Mexican officials have said they do not want to comment until after the negotiations are concluded. They could not be reached for comment Wednesday night.

Advertisement

Hunter said the two sides were examining alternatives to an eastern plant, including running a pipeline north into the United States, then west across the flat U.S. border lands (Mexican land there is steep and rocky), and south again to a western plant.

Hunter said Mexican officials said they could complete the first phase of their western plant by next February. The plant would initially treat about 25 million gallons of sewage daily and ultimately about twice that amount.

Hunter also said the Mexicans told U.S. delegates that they expect to complete a pumping station in Playas de Tijuana by June to send sewage south from there. About 300,000 gallons of raw sewage daily now spills into the ocean at Playas, polluting the oceanfront at the U.S. border.

He said that sending the sewage south, where it still will be dumped untreated into the ocean, should allow San Diego County to lift its quarantines at Border Field State Park and Imperial Beach.

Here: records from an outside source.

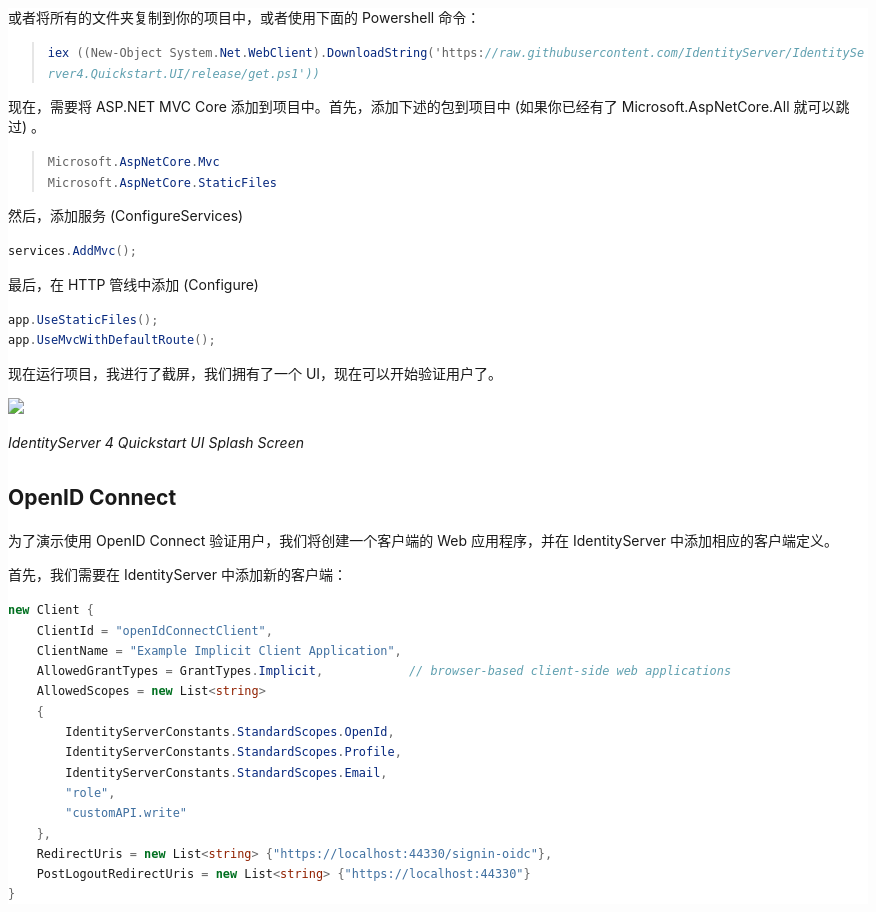 或者将所有的文件夹复制到你的项目中，或者使用下面的 Powershell 命令：

>```csharp
>iex ((New-Object System.Net.WebClient).DownloadString('https://raw.githubusercontent.com/IdentityServer/IdentityServer4.Quickstart.UI/release/get.ps1'))
>```

现在，需要将 ASP.NET MVC Core 添加到项目中。首先，添加下述的包到项目中 (如果你已经有了 Microsoft.AspNetCore.All 就可以跳过) 。

> ```csharp
> Microsoft.AspNetCore.Mvc
> Microsoft.AspNetCore.StaticFiles
> ```

然后，添加服务 (ConfigureServices)

```csharp
services.AddMvc();
```

最后，在 HTTP 管线中添加 (Configure)

```csharp
app.UseStaticFiles();
app.UseMvcWithDefaultRoute();
```

现在运行项目，我进行了截屏，我们拥有了一个 UI，现在可以开始验证用户了。

![](https://www.scottbrady91.com/img/identityserver/IdentityServer4Splash.png)



_IdentityServer 4 Quickstart UI Splash Screen_

## OpenID Connect

为了演示使用 OpenID Connect 验证用户，我们将创建一个客户端的 Web 应用程序，并在 IdentityServer 中添加相应的客户端定义。

首先，我们需要在 IdentityServer 中添加新的客户端：

```csharp
new Client {
    ClientId = "openIdConnectClient",
    ClientName = "Example Implicit Client Application",
    AllowedGrantTypes = GrantTypes.Implicit,			// browser-based client-side web applications
    AllowedScopes = new List<string>
    {
        IdentityServerConstants.StandardScopes.OpenId,
        IdentityServerConstants.StandardScopes.Profile,
        IdentityServerConstants.StandardScopes.Email,
        "role",
        "customAPI.write"
    },
    RedirectUris = new List<string> {"https://localhost:44330/signin-oidc"},
    PostLogoutRedirectUris = new List<string> {"https://localhost:44330"}
}
```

While the high-level officials met at the Ministry of Ecology and Urban Development, U.S. and Mexican representatives of the International Boundary and Water Commission (IBWC) met at the Foreign Ministry to address other technical issues. They are trying to write a sewage treatment agreement that then could become the basis of an accord between the EPA and its Mexican counterpart, the Ministry of Ecology and Urban Development, at the next meeting.

Those two agencies are named as the lead enforcement agencies of an environmental agreement signed by Presidents Reagan and Miguel de la Madrid in La Paz, Mexico, in August, 1983.

Advertisement

The IBWC handles the day-to-day work of border sewage and water problems, but is dependent on the U.S. State Department and the Foreign Ministry in Mexico. It has no independent authority or funds.

Green said the IBWC, EPA and bank and treasury officials were working “in consonance with one another” on the sewage issue.

He also said U.S. and Mexican officials kept in close contact during the day Wednesday with their representatives at the Inter-American Development Bank and their treasury departments. The IBWC meeting encountered difficulties over the strength of the language in the agreement.

“The Mexicans don’t want to be burdened by standards. They want guidelines, which means if you can meet them you do, and if you can’t, you don’t,” said a U.S. official.

He said that only “guidelines” prevail in Mexicali and Calexico, where untreated Mexican sewage pours into the New River and north to Calexico. The sewage is untreated because Mexican aeration ponds there do not work.

The United States also is asking Mexico to negotiate a new agreement with San Diego to have Tijuana’s sewage treated at the Point Loma plant until Mexico builds its own plant. A 20-year emergency agreement expires this year.

Advertisement

The United States wants Mexico to pay current prices for the treatment--”about four times what they are paying,” said a U.S. official.